Facilities that welcome guests onto the property have a high standard to uphold. When those facility managers and property owners do not rise to the occasion, they may be liable for injuries due to the improper conditions of the facility.
For those parties looking for restitution, it is important to build a solid claim. Proving negligence for the accident is key in such endeavors.
As with any personal injury case, there are a few steps to proving negligence. Particularly in cases of slip-and-fall accidents, the first step is determining liability. In order for a facility owner to be liable for an incident, claimants must be able to show at least one of the following points:
- The facility owner or staff created the unsafe environment.
- The facility management or staff did not try to address or isolate the dangerous area.
- In a properly maintained facility, a property owner or management team would know about the hazardous conditions.
Being able to show one of these points establishes liability, and with that a certain level of care. The claimant must then show that due to the facility management not upholding the duty of care, the accident occurred and caused harm, which was negligent.
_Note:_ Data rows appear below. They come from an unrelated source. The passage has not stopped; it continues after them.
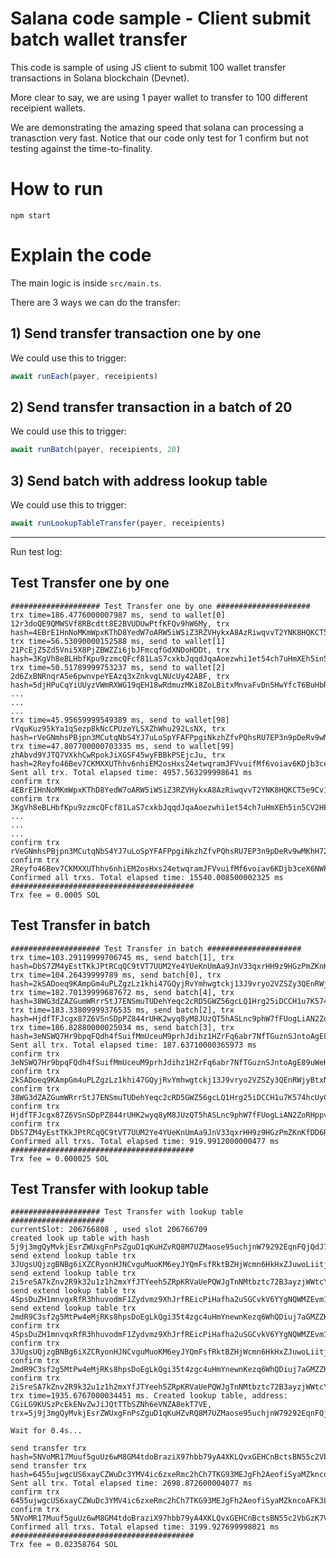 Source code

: # Salana code sample - Client submit batch wallet transfer

This code is sample of using JS client to submit 100 wallet transfer transactions in Solana blockchain (Devnet).

More clear to say, we are using 1 payer wallet to transfer to 100 different receipient wallets.

We are demonstrating the amazing speed that solana can processing a tranasction very fast. Notice that our code only test for 1 confirm but not testing against the time-to-finality.

# How to run

`npm start`

# Explain the code

The main logic is inside `src/main.ts`.

There are 3 ways we can do the transfer:

## 1) Send transfer transaction one by one

We could use this to trigger:
```typescript
await runEach(payer, receipients)
```

## 2) Send transfer transaction in a batch of 20

We could use this to trigger:
```typescript
await runBatch(payer, receipients, 20)
```

## 3) Send batch with address lookup table
We could use this to trigger:
```typescript
await runLookupTableTransfer(payer, receipients) 
```

----

Run test log:

## Test Transfer one by one

```
#################### Test Transfer one by one #####################
trx time=186.4776000007987 ms, send to wallet[0] 12r3doQE9QMWSVf8RBcdtt8E2BVUDUwPtfKFQv9hW6My, trx hash=4EBrE1HnNoMKmWpxKThD8YedW7oARW5iWSiZ3RZVHykxA8AzRiwqvvT2YNK8HQKCT5e9Cv1HFzZnJbRRMGZzghzS
trx time=56.53090000152588 ms, send to wallet[1] 21PcEjZ5Zd5Vni5X8PjZBWZZi6jbJFmcqfGdXNDoHDDt, trx hash=3KgVh8eBLHbfKpu9zzmcQFcf81LaS7cxkbJqqdJqaAoezwhi1et54ch7uHmXEh5in5CV2HEH1Kg8MZS25NezheCe
trx time=50.51789999753237 ms, send to wallet[2] 2d6ZxBNRnqrA5e6pwnvpeYEAzq3xZnkvgLNUcUy42ABF, trx hash=5djHPuCqYiUUyzVWmRXWG19qEH18wRdmuzMKi8ZoLBitxMnvaFvDn5HwYfcT6BuHbRZ1fbtPWiBYen9U2rzKevUp
...
...
...
trx time=45.95659999549389 ms, send to wallet[98] rVquKuz95kYa1qSezp8kNcCPUzeYLSXZhWhu292LsNX, trx hash=rVeGNmhsPBjpn3MCutqNbS4YJ7uLoSpYFAFPpgiNkzhZfvPQhsRU7EP3n9pDeRv9wMKhH72jQWme4Ma9XbvVtwj
trx time=47.807700000703335 ms, send to wallet[99] zhAbvd9YJTQ7VXkhCwRpokJiXGSF45wyFBBkPSEjcJu, trx hash=2Reyfo46Bev7CKMXXUThhv6nhiEM2osHxs24etwqramJFVvuifMf6voiav6KDjb3ceX6NWPpQPmQbzjPjs7EVazF
Sent all trx. Total elapsed time: 4957.563299998641 ms
confirm trx 4EBrE1HnNoMKmWpxKThD8YedW7oARW5iWSiZ3RZVHykxA8AzRiwqvvT2YNK8HQKCT5e9Cv1HFzZnJbRRMGZzghzS
confirm trx 3KgVh8eBLHbfKpu9zzmcQFcf81LaS7cxkbJqqdJqaAoezwhi1et54ch7uHmXEh5in5CV2HEH1Kg8MZS25NezheCe
...
...
...
confirm trx rVeGNmhsPBjpn3MCutqNbS4YJ7uLoSpYFAFPpgiNkzhZfvPQhsRU7EP3n9pDeRv9wMKhH72jQWme4Ma9XbvVtwj
confirm trx 2Reyfo46Bev7CKMXXUThhv6nhiEM2osHxs24etwqramJFVvuifMf6voiav6KDjb3ceX6NWPpQPmQbzjPjs7EVazF
Confirmed all trxs. Total elapsed time: 15540.008500002325 ms
#########################################
Trx fee = 0.0005 SOL
```

## Test Transfer in batch

```
#################### Test Transfer in batch #####################
trx time=103.29119999706745 ms, send batch[1], trx hash=DbS7ZM4yEstTKkJPtRCqQC9tVT7UUM2Ye4YUeKnUmAa9JnV33qxrHH9z9HGzPmZKnKfDD6RPQDjbwnTYRRqrkuA
trx time=104.26439999789 ms, send batch[0], trx hash=2kSADoeq9KAmpGm4uPLZgzLz1khi47GQyjRvYmhwgtckj13J9vryo2VZSZy3QEnRWjyBtxNJZUaNoj45xtf9g9de
trx time=182.70139999687672 ms, send batch[4], trx hash=38WG3dZAZGumWRrrStJ7ENSmuTUDehYeqc2cRD5GWZ56gcLQ1Hrg25iDCCH1u7K574hcUyCoCs9iUnVaZ2SAAGJy
trx time=183.33809999376535 ms, send batch[2], trx hash=HjdfTFJcgx87Z6VSnSDpPZ844rUHK2wyq8yM8JUzQT5hASLnc9phW7fFUogLiAN2ZoRHppvB7SV1r2iTtQtjeTF
trx time=186.82880000025034 ms, send batch[3], trx hash=3eNSWQ7Hr9bpqFQdh4fSuifMmUceuM9prhJdihz1HZrFq6abr7NfTGuznSJntoAgE89uWeHTyEYJu1gs6sH9v1FQ
Sent all trx. Total elapsed time: 187.63710000365973 ms
confirm trx 3eNSWQ7Hr9bpqFQdh4fSuifMmUceuM9prhJdihz1HZrFq6abr7NfTGuznSJntoAgE89uWeHTyEYJu1gs6sH9v1FQ
confirm trx 2kSADoeq9KAmpGm4uPLZgzLz1khi47GQyjRvYmhwgtckj13J9vryo2VZSZy3QEnRWjyBtxNJZUaNoj45xtf9g9de
confirm trx 38WG3dZAZGumWRrrStJ7ENSmuTUDehYeqc2cRD5GWZ56gcLQ1Hrg25iDCCH1u7K574hcUyCoCs9iUnVaZ2SAAGJy
confirm trx HjdfTFJcgx87Z6VSnSDpPZ844rUHK2wyq8yM8JUzQT5hASLnc9phW7fFUogLiAN2ZoRHppvB7SV1r2iTtQtjeTF
confirm trx DbS7ZM4yEstTKkJPtRCqQC9tVT7UUM2Ye4YUeKnUmAa9JnV33qxrHH9z9HGzPmZKnKfDD6RPQDjbwnTYRRqrkuA
Confirmed all trxs. Total elapsed time: 919.9912000000477 ms
#########################################
Trx fee = 0.000025 SOL
```

## Test Transfer with lookup table

```
#################### Test Transfer with lookup table #####################
currentSlot: 206766808 , used slot 206766709
created look up table with hash 5j9j3mgQyMvkjEsrZWUxgFnPsZguD1qKuHZvRQ8M7UZMaose95uchjnW79292EqnFQjQdJ7K4ftUdUxnL64AygRp.
send extend lookup table trx 3JUgsUQjzgBNBg6iXZCRyonHJNCvguMuoKM6eyJYQmFsfRktBZHjWcmn6HkHxZJuwoLiitjfvkN2XPDi6TnaqBud.
send extend lookup table trx 2i5reSA7kZnv2R9k32u1z1h2mxYfJTYeeh5ZRpKRVaUePQWJgTnNMtbztc72B3ayzjWWtcYx5ebXdHZvEY3hdh4L.
send extend lookup table trx 4SpsDuZH1mnvqxRfR3hhuvodmF1Zydvmz9XhJrfREicPiHafha2uSGCvkV6YYgNQWMZEvm1tNsdBi4Xuzb5fRqS6.
send extend lookup table trx 2mdR9C3sf2g5MtPw4eMjRKs8hpsDoEgLkQgi35t4zgc4uHmYnewnKezq6WhQDiuj7aGMZZKnZswovEWAdEtbCinT.
confirm trx 4SpsDuZH1mnvqxRfR3hhuvodmF1Zydvmz9XhJrfREicPiHafha2uSGCvkV6YYgNQWMZEvm1tNsdBi4Xuzb5fRqS6
confirm trx 3JUgsUQjzgBNBg6iXZCRyonHJNCvguMuoKM6eyJYQmFsfRktBZHjWcmn6HkHxZJuwoLiitjfvkN2XPDi6TnaqBud
confirm trx 2mdR9C3sf2g5MtPw4eMjRKs8hpsDoEgLkQgi35t4zgc4uHmYnewnKezq6WhQDiuj7aGMZZKnZswovEWAdEtbCinT
confirm trx 2i5reSA7kZnv2R9k32u1z1h2mxYfJTYeeh5ZRpKRVaUePQWJgTnNMtbztc72B3ayzjWWtcYx5ebXdHZvEY3hdh4L
trx time=1935.6767000034451 ms. Created lookup table, address: CGiLG9KUSzPcEkENvZwJiJQtTTbSZNh6eVNZA8ekT7VE, trx=5j9j3mgQyMvkjEsrZWUxgFnPsZguD1qKuHZvRQ8M7UZMaose95uchjnW79292EqnFQjQdJ7K4ftUdUxnL64AygRp

Wait for 0.4s...

send transfer trx hash=5NVoMR17Muuf5guUz6wM8GM4tdoBraziX97hbb79yA4XKLQvxGEHCnBctsBN55c2VbGzK7Vim8Afqhs7Mfw6tgXs
send transfer trx hash=6455ujwgcUS6xayCZWuDc3YMV4ic6zxeRmc2hCh7TKG93MEJgFh2AeofiSyaMZkncoAFK3LvRu3zuxMAcq6xZ3HA
Sent all trx. Total elapsed time: 2698.872600004077 ms
confirm trx 6455ujwgcUS6xayCZWuDc3YMV4ic6zxeRmc2hCh7TKG93MEJgFh2AeofiSyaMZkncoAFK3LvRu3zuxMAcq6xZ3HA
confirm trx 5NVoMR17Muuf5guUz6wM8GM4tdoBraziX97hbb79yA4XKLQvxGEHCnBctsBN55c2VbGzK7Vim8Afqhs7Mfw6tgXs
Confirmed all trxs. Total elapsed time: 3199.927699998021 ms
#########################################
Trx fee = 0.02358764 SOL
``` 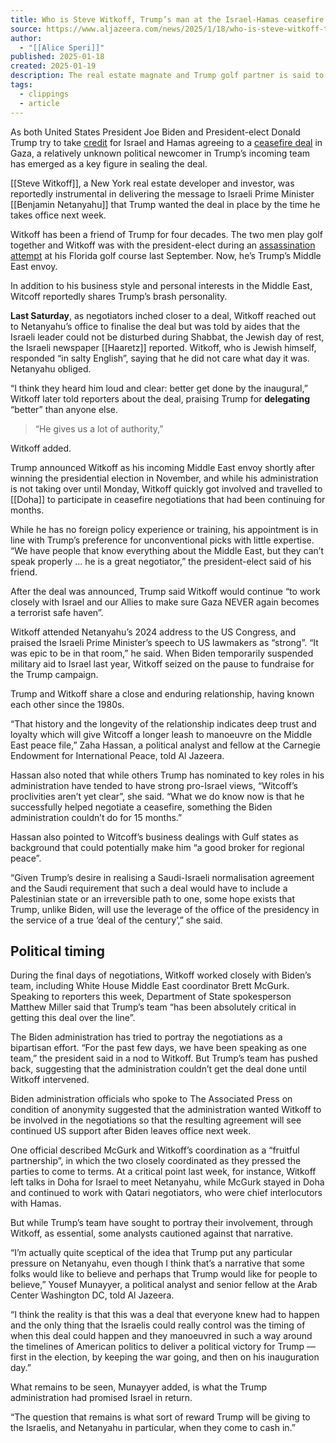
 ```yaml
---
title: Who is Steve Witkoff, Trump’s man at the Israel-Hamas ceasefire talks?
source: https://www.aljazeera.com/news/2025/1/18/who-is-steve-witkoff-trumps-man-at-the-gaza-ceasefire-talks
author:
  - "[[Alice Speri]]"
published: 2025-01-18
created: 2025-01-19
description: The real estate magnate and Trump golf partner is said to have played a key role in the deal.
tags:
  - clippings
  - article
---
```

As both United States President Joe Biden and President-elect Donald Trump try to take [credit](https://www.aljazeera.com/news/2025/1/16/bidens-role-in-israel-hamas-ceasefire-deal-overshadowed-by-nemesis-trump) for Israel and Hamas agreeing to a [ceasefire deal](https://www.aljazeera.com/news/2025/1/15/what-do-we-know-about-the-israel-gaza-ceasefire-deal) in Gaza, a relatively unknown political newcomer in Trump’s incoming team has emerged as a key figure in sealing the deal.

[[Steve Witkoff]], a New York real estate developer and investor, was reportedly instrumental in delivering the message to Israeli Prime Minister [[Benjamin Netanyahu]] that Trump wanted the deal in place by the time he takes office next week.

Witkoff has been a friend of Trump for four decades. The two men play golf together and Witkoff was with the president-elect during an [assassination attempt](https://www.aljazeera.com/program/newsfeed/2024/9/16/what-we-know-about-donald-trumps-second-apparent-assassination-attempt) at his Florida golf course last September. Now, he’s Trump’s Middle East envoy.

In addition to his business style and personal interests in the Middle East, Witcoff reportedly shares Trump’s brash personality.

**Last Saturday**, as negotiators inched closer to a deal, Witkoff reached out to Netanyahu’s office to finalise the deal but was told by aides that the Israeli leader could not be disturbed during Shabbat, the Jewish day of rest, the Israeli newspaper [[Haaretz]] reported. Witkoff, who is Jewish himself, responded “in salty English”, saying that he did not care what day it was. Netanyahu obliged.

“I think they heard him loud and clear: better get done by the inaugural,” Witkoff later told reporters about the deal, praising Trump for **delegating** “better” than anyone else.

> “He gives us a lot of authority,” 

Witkoff added.

Trump announced Witkoff as his incoming Middle East envoy shortly after winning the presidential election in November, and while his administration is not taking over until Monday, Witkoff quickly got involved and travelled to [[Doha]] to participate in ceasefire negotiations that had been continuing for months.

While he has no foreign policy experience or training, his appointment is in line with Trump’s preference for unconventional picks with little expertise. “We have people that know everything about the Middle East, but they can’t speak properly … he is a great negotiator,” the president-elect said of his friend.

After the deal was announced, Trump said Witkoff would continue “to work closely with Israel and our Allies to make sure Gaza NEVER again becomes a terrorist safe haven”.

Witkoff attended Netanyahu’s 2024 address to the US Congress, and praised the Israeli Prime Minister’s speech to US lawmakers as “strong”. “It was epic to be in that room,” he said. When Biden temporarily suspended military aid to Israel last year, Witkoff seized on the pause to fundraise for the Trump campaign.

Trump and Witkoff share a close and enduring relationship, having known each other since the 1980s.

“That history and the longevity of the relationship indicates deep trust and loyalty which will give Witcoff a longer leash to manoeuvre on the Middle East peace file,” Zaha Hassan, a political analyst and fellow at the Carnegie Endowment for International Peace, told Al Jazeera.

Hassan also noted that while others Trump has nominated to key roles in his administration have tended to have strong pro-Israel views, “Witcoff’s proclivities aren’t yet clear”, she said. “What we do know now is that he successfully helped negotiate a ceasefire, something the Biden administration couldn’t do for 15 months.”

Hassan also pointed to Witcoff’s business dealings with Gulf states as background that could potentially make him “a good broker for regional peace”.

“Given Trump’s desire in realising a Saudi-Israeli normalisation agreement and the Saudi requirement that such a deal would have to include a Palestinian state or an irreversible path to one, some hope exists that Trump, unlike Biden, will use the leverage of the office of the presidency in the service of a true ‘deal of the century’,” she said.

## Political timing

During the final days of negotiations, Witkoff worked closely with Biden’s team, including White House Middle East coordinator Brett McGurk. Speaking to reporters this week, Department of State spokesperson Matthew Miller said that Trump’s team “has been absolutely critical in getting this deal over the line”.

The Biden administration has tried to portray the negotiations as a bipartisan effort. “For the past few days, we have been speaking as one team,” the president said in a nod to Witkoff. But Trump’s team has pushed back, suggesting that the administration couldn’t get the deal done until Witkoff intervened.

Biden administration officials who spoke to The Associated Press on condition of anonymity suggested that the administration wanted Witkoff to be involved in the negotiations so that the resulting agreement will see continued US support after Biden leaves office next week.

One official described McGurk and Witkoff’s coordination as a “fruitful partnership”, in which the two closely coordinated as they pressed the parties to come to terms. At a critical point last week, for instance, Witkoff left talks in Doha for Israel to meet Netanyahu, while McGurk stayed in Doha and continued to work with Qatari negotiators, who were chief interlocutors with Hamas.

But while Trump’s team have sought to portray their involvement, through Witkoff, as essential, some analysts cautioned against that narrative.

“I’m actually quite sceptical of the idea that Trump put any particular pressure on Netanyahu, even though I think that’s a narrative that some folks would like to believe and perhaps that Trump would like for people to believe,” Yousef Munayyer, a political analyst and senior fellow at the Arab Center Washington DC, told Al Jazeera.

“I think the reality is that this was a deal that everyone knew had to happen and the only thing that the Israelis could really control was the timing of when this deal could happen and they manoeuvred in such a way around the timelines of American politics to deliver a political victory for Trump — first in the election, by keeping the war going, and then on his inauguration day.”

What remains to be seen, Munayyer added, is what the Trump administration had promised Israel in return.

“The question that remains is what sort of reward Trump will be giving to the Israelis, and Netanyahu in particular, when they come to cash in.”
Evidence is key in establishing liability and negligence. Accident reports, medical records and bills, eyewitness testimony and surveillance videos are all examples of helpful evidence.
Negligence of claimant
In cases where a business believes that the claimant contributed to the accident, it may try to claim comparative negligence. If the defending party can successfully show this argument, it can decrease the award amount, or possibly get the case dismissed. Therefore, creating a solid case showing the facility is fully at fault for the accident is essential.
This brief overview may help the victim of a slip-and-fall accident to understand some important elements of proving negligence; reviewing the process and law can help determine the best course of action.